033 世界の言葉
世界にはいったいいくつの言語があるのか。何を以って一つの言語と定義するかによって大きく違うが、数千という単位になるようだ。旧約聖書の創成期に登場するバベルの塔を建設するときにはみな同じ言葉を話していたが、人間が天にも届く建物を作ることを神は良しとしなかった。神は人間の共同作業を阻止するために、互いに言葉が通じないようにした。以来世界の言葉は増え続けたようだ。
現在最も多くの人が話す言葉は英語である。もちろん英国が発祥であるが、人の移動やあるいは侵略などによって広まった。英語圏以外でも英語教育が行われており、英語が世界の共通言語に最も近いと考えられる。一方で、英語圏の米国は多言語国家へに向かっているというのは興味深い。次に話者が多いのは中国語である。もちろん、かつては世界1位であった。中国国内では互いに通じないような多くの言葉があるが、強力な国家権力によって標準語教育が推し進められている。
さて、日本はどうだろうか。明治以前の日本ではやはり互いに通じないような多くの言葉があった。今では方言と言われている。明治以降の強力な国家権力によって標準語教育が普及してほぼ一つの言葉になっている。

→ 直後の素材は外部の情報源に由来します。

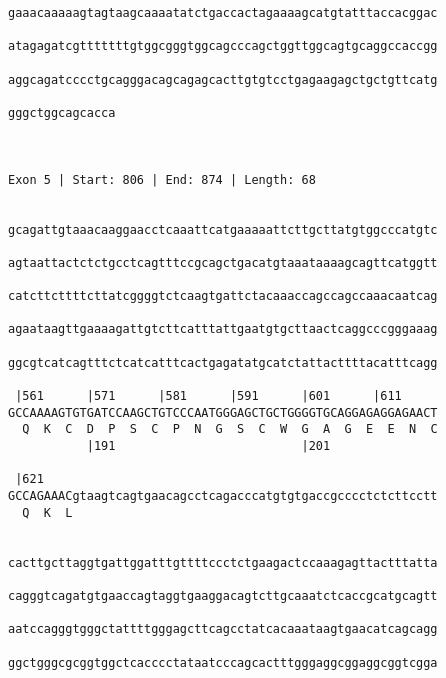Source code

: \documentclass{article}
\begin{document}
\begin{Verbatim}
gaaacaaaaagtagtaagcaaaatatctgaccactagaaaagcatgtatttaccacggac
                                                            
atagagatcgtttttttgtggcgggtggcagcccagctggttggcagtgcaggccaccgg
                                                            
aggcagatcccctgcagggacagcagagcacttgtgtcctgagaagagctgctgttcatg
                                                            
gggctggcagcacca
               
               
 
Exon 5 | Start: 806 | End: 874 | Length: 68


gcagattgtaaacaaggaacctcaaattcatgaaaaattcttgcttatgtggcccatgtc
                                                            
agtaattactctctgcctcagtttccgcagctgacatgtaaataaaagcagttcatggtt
                                                            
catcttcttttcttatcggggtctcaagtgattctacaaaccagccagccaaacaatcag
                                                            
agaataagttgaaaagattgtcttcatttattgaatgtgcttaactcaggcccgggaaag
                                                            
ggcgtcatcagtttctcatcatttcactgagatatgcatctattacttttacatttcagg
                                                            
 |561      |571      |581      |591      |601      |611     
GCCAAAAGTGTGATCCAAGCTGTCCCAATGGGAGCTGCTGGGGTGCAGGAGAGGAGAACT
  Q  K  C  D  P  S  C  P  N  G  S  C  W  G  A  G  E  E  N  C
           |191                          |201               
  
 |621                                                       
GCCAGAAACgtaagtcagtgaacagcctcagacccatgtgtgaccgcccctctcttcctt
  Q  K  L                                                   
                                                            
  
cacttgcttaggtgattggatttgttttccctctgaagactccaaagagttactttatta
                                                            
cagggtcagatgtgaaccagtaggtgaaggacagtcttgcaaatctcaccgcatgcagtt
                                                            
aatccagggtgggctattttgggagcttcagcctatcacaaataagtgaacatcagcagg
                                                            
ggctgggcgcggtggctcacccctataatcccagcactttgggaggcggaggcggtcgga
                                                            

\end{Verbatim}
\end{document}
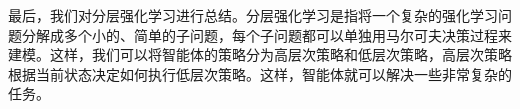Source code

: 最后，我们对分层强化学习进行总结。分层强化学习是指将一个复杂的强化学习问题分解成多个小的、简单的子问题，每个子问题都可以单独用马尔可夫决策过程来建模。这样，我们可以将智能体的策略分为高层次策略和低层次策略，高层次策略根据当前状态决定如何执行低层次策略。这样，智能体就可以解决一些非常复杂的任务。












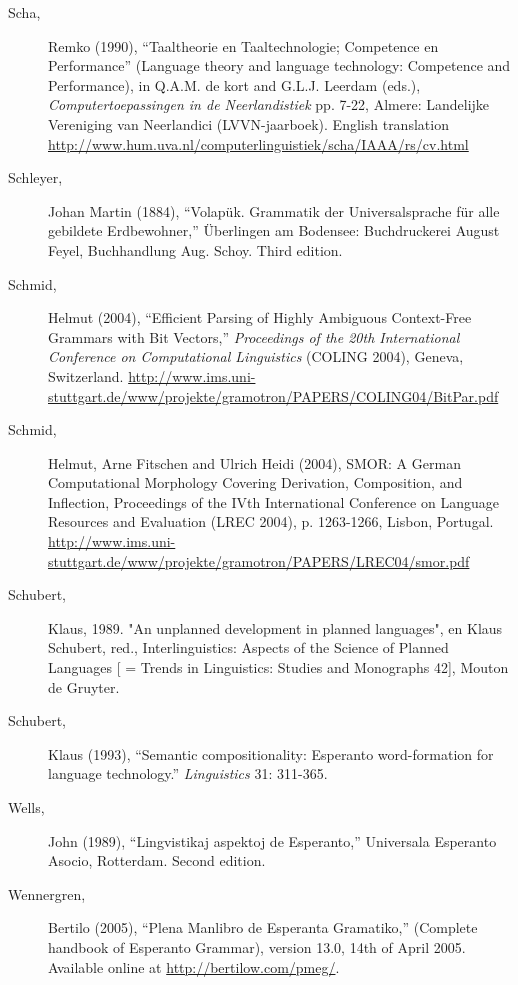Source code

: \documentclass[10pt,a4paper]{article}
\begin{document}
\begin{description}
\item[Scha,] Remko (1990), ``Taaltheorie en Taaltechnologie; Competence en
Performance'' (Language theory and language technology: Competence and
Performance), in Q.A.M. de kort and G.L.J. Leerdam (eds.), {\em Computertoepassingen in de Neerlandistiek} pp. 7-22, Almere: Landelijke
Vereniging van Neerlandici (LVVN-jaarboek). English translation
\url{http://www.hum.uva.nl/computerlinguistiek/scha/IAAA/rs/cv.html}

\item[Schleyer,] Johan Martin (1884), ``Volap\"uk. Grammatik der Universalsprache f\"ur
alle gebildete Erdbewohner,'' \"Uberlingen am Bodensee: Buchdruckerei August
Feyel, Buchhandlung Aug. Schoy. Third edition.

\item[Schmid,] Helmut (2004), ``Efficient Parsing of Highly Ambiguous Context-Free
Grammars with Bit Vectors,'' {\em Proceedings of the 20th International Conference
on Computational Linguistics} (COLING 2004), Geneva, Switzerland.
\url{http://www.ims.uni-stuttgart.de/www/projekte/gramotron/PAPERS/COLING04/BitPar.pdf}

\item[Schmid,] Helmut, Arne Fitschen and Ulrich Heidi (2004), SMOR: A German Computational Morphology Covering Derivation, Composition, and Inflection, Proceedings of the IVth International Conference on Language Resources and Evaluation (LREC 2004), p. 1263-1266, Lisbon, Portugal. \url{http://www.ims.uni-stuttgart.de/www/projekte/gramotron/PAPERS/LREC04/smor.pdf}

\item[Schubert,] Klaus, 1989. "An unplanned development in planned languages", en Klaus Schubert, red., Interlinguistics: Aspects of the Science of Planned Languages [ = Trends in Linguistics: Studies and Monographs 42], Mouton de Gruyter.

\item[Schubert,] Klaus (1993), ``Semantic compositionality: Esperanto word-formation
for language technology.'' {\em Linguistics} 31: 311-365.

\item[Wells,] John (1989), ``Lingvistikaj aspektoj de Esperanto,'' Universala
Esperanto Asocio, Rotterdam. Second edition.

\item[Wennergren,] Bertilo (2005), ``Plena Manlibro de Esperanta Gramatiko,''
(Complete handbook of Esperanto Grammar), version 13.0, 14th of April 2005.
Available online at \url{http://bertilow.com/pmeg/}.


\end{description}
\end{document}
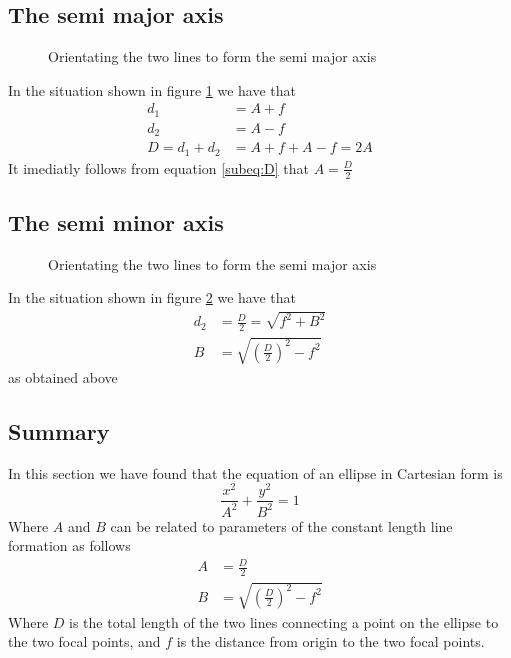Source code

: \documentclass[a5paper,12pt]{article}
\begin{document}
\subsection{The semi major axis}
\begin{figure}[h]
  \centering
 
\caption{Orientating the two lines to form the semi major axis} \label{fig:semiMajor}
\end{figure}

In the situation shown in figure \ref{fig:semiMajor} we have that
\begin{subequations}
\begin{align}
d_1&=A+f\\
d_2&=A-f\\
D=d_1+d_2&=A+f+A-f=2A \label{subeq:D}
\end{align}
\end{subequations}
It imediatly follows from equation \ref{subeq:D} that $A=\frac{D}{2}$

\subsection{The semi minor axis}
\begin{figure}[h]
  \centering
 
\caption{Orientating the two lines to form the semi major axis} \label{fig:semiMinor}
\end{figure}

In the situation shown in figure \ref{fig:semiMinor} we have that
\begin{subequations}
\begin{align}
d_2&=\frac{D}{2}=\sqrt{f^2+B^2}\\
B&=\sqrt{\left(\frac{D}{2}\right)^2-f^2}\label{eq:B}
\end{align}
\end{subequations}
as obtained above
\begin{framed}
\subsection{Summary}
In this section we have found that the equation of an ellipse in Cartesian form is
\begin{equation*}
\frac{x^2}{A^2}+\frac{y^2}{B^2}=1
\end{equation*}
Where $A$ and $B$ can be related to parameters of the constant length line formation as follows
\begin{subequations}
\begin{align*}
A&=\frac{D}{2}\\
B&=\sqrt{\left(\frac{D}{2}\right)^2-f^2}
\end{align*}
\end{subequations}
Where $D$ is the total length of the two lines connecting a point on the ellipse to the two focal points, and $f$ is the distance from origin to the two focal points.
\end{framed}
\end{document}
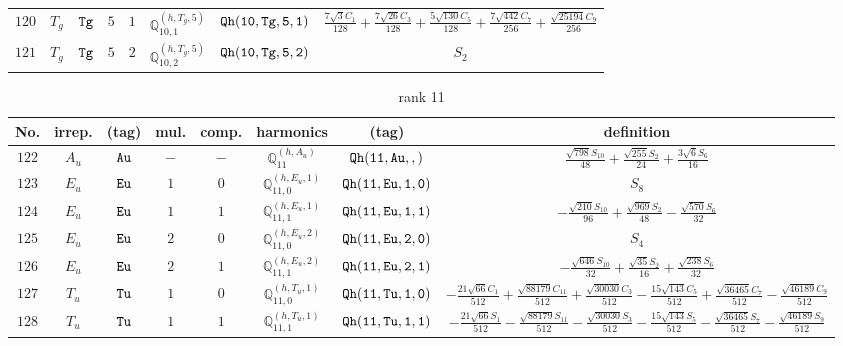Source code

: \documentclass[fleqn,8pt]{jsarticle}
\begin{document}
\begin{table}[ht!]
\begin{center}
\begin{tabular}{cccccccc}
$ 120 $ & $ T_{g} $ & $ {\tt Tg} $ & $ 5 $ & $ 1 $ & $ \mathbb{Q}_{10,1}^{(h,T_{g},5)} $ & $ {\tt Qh(10,Tg,5,1)} $ & $ \frac{7 \sqrt{3} C_{1}}{128} + \frac{7 \sqrt{26} C_{3}}{128} + \frac{5 \sqrt{130} C_{5}}{128} + \frac{7 \sqrt{442} C_{7}}{256} + \frac{\sqrt{25194} C_{9}}{256} $ \\
$ 121 $ & $ T_{g} $ & $ {\tt Tg} $ & $ 5 $ & $ 2 $ & $ \mathbb{Q}_{10,2}^{(h,T_{g},5)} $ & $ {\tt Qh(10,Tg,5,2)} $ & $ S_{2} $ \\
 \hline \hline
\end{tabular}
\end{center}
\end{table}
\begin{table}[ht!]
\begin{center}
\caption{rank 11}
\renewcommand{\arraystretch}{1.3}
\begin{tabular}{cccccccc} \hline \hline
No. & irrep. & (tag) & mul. & comp. & harmonics & (tag) & definition \\ \hline
$ 122 $ & $ A_{u} $ & $ {\tt Au} $ & $ - $ & $ - $ & $ \mathbb{Q}_{11}^{(h,A_{u})} $ & $ {\tt Qh(11,Au,,)} $ & $ \frac{\sqrt{798} S_{10}}{48} + \frac{\sqrt{255} S_{2}}{24} + \frac{3 \sqrt{6} S_{6}}{16} $ \\
$ 123 $ & $ E_{u} $ & $ {\tt Eu} $ & $ 1 $ & $ 0 $ & $ \mathbb{Q}_{11,0}^{(h,E_{u},1)} $ & $ {\tt Qh(11,Eu,1,0)} $ & $ S_{8} $ \\
$ 124 $ & $ E_{u} $ & $ {\tt Eu} $ & $ 1 $ & $ 1 $ & $ \mathbb{Q}_{11,1}^{(h,E_{u},1)} $ & $ {\tt Qh(11,Eu,1,1)} $ & $ - \frac{\sqrt{210} S_{10}}{96} + \frac{\sqrt{969} S_{2}}{48} - \frac{\sqrt{570} S_{6}}{32} $ \\
$ 125 $ & $ E_{u} $ & $ {\tt Eu} $ & $ 2 $ & $ 0 $ & $ \mathbb{Q}_{11,0}^{(h,E_{u},2)} $ & $ {\tt Qh(11,Eu,2,0)} $ & $ S_{4} $ \\
$ 126 $ & $ E_{u} $ & $ {\tt Eu} $ & $ 2 $ & $ 1 $ & $ \mathbb{Q}_{11,1}^{(h,E_{u},2)} $ & $ {\tt Qh(11,Eu,2,1)} $ & $ - \frac{\sqrt{646} S_{10}}{32} + \frac{\sqrt{35} S_{2}}{16} + \frac{\sqrt{238} S_{6}}{32} $ \\
$ 127 $ & $ T_{u} $ & $ {\tt Tu} $ & $ 1 $ & $ 0 $ & $ \mathbb{Q}_{11,0}^{(h,T_{u},1)} $ & $ {\tt Qh(11,Tu,1,0)} $ & $ - \frac{21 \sqrt{66} C_{1}}{512} + \frac{\sqrt{88179} C_{11}}{512} + \frac{\sqrt{30030} C_{3}}{512} - \frac{15 \sqrt{143} C_{5}}{512} + \frac{\sqrt{36465} C_{7}}{512} - \frac{\sqrt{46189} C_{9}}{512} $ \\
$ 128 $ & $ T_{u} $ & $ {\tt Tu} $ & $ 1 $ & $ 1 $ & $ \mathbb{Q}_{11,1}^{(h,T_{u},1)} $ & $ {\tt Qh(11,Tu,1,1)} $ & $ - \frac{21 \sqrt{66} S_{1}}{512} - \frac{\sqrt{88179} S_{11}}{512} - \frac{\sqrt{30030} S_{3}}{512} - \frac{15 \sqrt{143} S_{5}}{512} - \frac{\sqrt{36465} S_{7}}{512} - \frac{\sqrt{46189} S_{9}}{512} $ \\

\end{tabular}
\end{center}
\end{table}
\end{document}
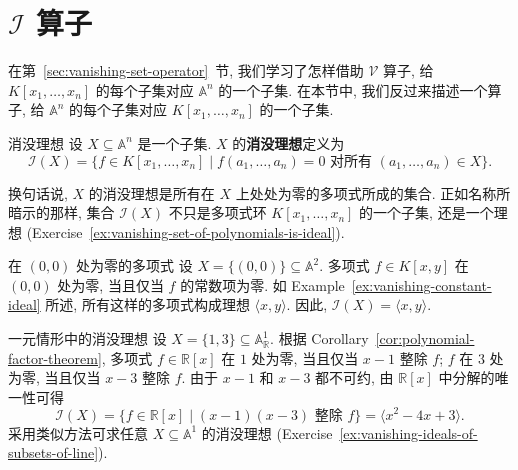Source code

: \section{\texorpdfstring{$\mathcal{I}$}{I} 算子}\label{sec:vanishing-ideal-operator}

在第~\ref{sec:vanishing-set-operator}~节, 我们学习了怎样借助 $\mathcal{V}$ 算子, 给 $K[x_{1},\ldots,x_{n}]$ 的每个子集对应 $\mathbb{A}^{n}$ 的一个子集. 在本节中, 我们反过来描述一个算子, 给 $\mathbb{A}^{n}$ 的每个子集对应 $K[x_{1},\ldots,x_{n}]$ 的一个子集.

\begin{Definition}{消没理想}\leavevmode\label{def:vanishing-ideal}
  设 $X\subseteq\mathbb{A}^{n}$ 是一个子集. $X$ 的\textbf{消没理想}定义为
  \[
    \mathcal{I}(X)=\{f\in K[x_{1},\ldots,x_{n}]
      \mid f(a_{1},\ldots,a_{n})=0\text{ 对所有 }(a_{1},\ldots,a_{n})\in X\}.
  \]
\end{Definition}

换句话说, $X$ 的消没理想是所有在 $X$ 上处处为零的多项式所成的集合. 正如名称所暗示的那样, 集合 $\mathcal{I}(X)$ 不只是多项式环 $K[x_{1},\ldots,x_{n}]$ 的一个子集, 还是一个理想 (Exercise~\ref{ex:vanishing-set-of-polynomials-is-ideal}).

\begin{Example}{在 $(0,0)$ 处为零的多项式}\leavevmode\label{ex:vanishing-ideal-of-origin}
  设 $X=\{(0,0)\}\subseteq\mathbb{A}^{2}$. 多项式 $f\in K[x,y]$ 在 $(0,0)$ 处为零, 当且仅当 $f$ 的常数项为零. 如 Example~\ref{ex:vanishing-constant-ideal} 所述, 所有这样的多项式构成理想 $\langle x,y\rangle$. 因此, $\mathcal{I}(X)=\langle x,y\rangle$.
\end{Example}

\begin{Example}{一元情形中的消没理想}\leavevmode\label{ex:one-variable-vanishing-ideals}
  设 $X=\{1,3\}\subseteq\mathbb{A}^{1}_{\mathbb{R}}$. 根据 Corollary~\ref{cor:polynomial-factor-theorem}, 多项式 $f\in\mathbb{R}[x]$ 在 $1$ 处为零, 当且仅当 $x-1$ 整除 $f$; $f$ 在 $3$ 处为零, 当且仅当 $x-3$ 整除 $f$. 由于 $x-1$ 和 $x-3$ 都不可约, 由 $\mathbb{R}[x]$ 中分解的唯一性可得
  \[
    \mathcal{I}(X)=\{f\in\mathbb{R}[x]\mid(x-1)(x-3)\text{ 整除 }f\}
    =\langle x^{2}-4x+3\rangle.
  \]
  采用类似方法可求任意 $X\subseteq\mathbb{A}^{1}$ 的消没理想 (Exercise~\ref{ex:vanishing-ideals-of-subsets-of-line}).
\end{Example}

つまり、言葉は権力と一体であるということを考えておかなければならない。では逆に権力が弱かったり、権力が及ばないような辺縁の地では言葉どうなるのであろうか。そこでは、エントロピー増大という神の力も及ばない物理法則が適用される。結果、言葉は乱れて互いに通じなくなる。世界各地ではバベルの塔の建設が進んでいる。同時に言葉の通じない世界も拡大しているという事実がある。神は今の世界を良しとしていない。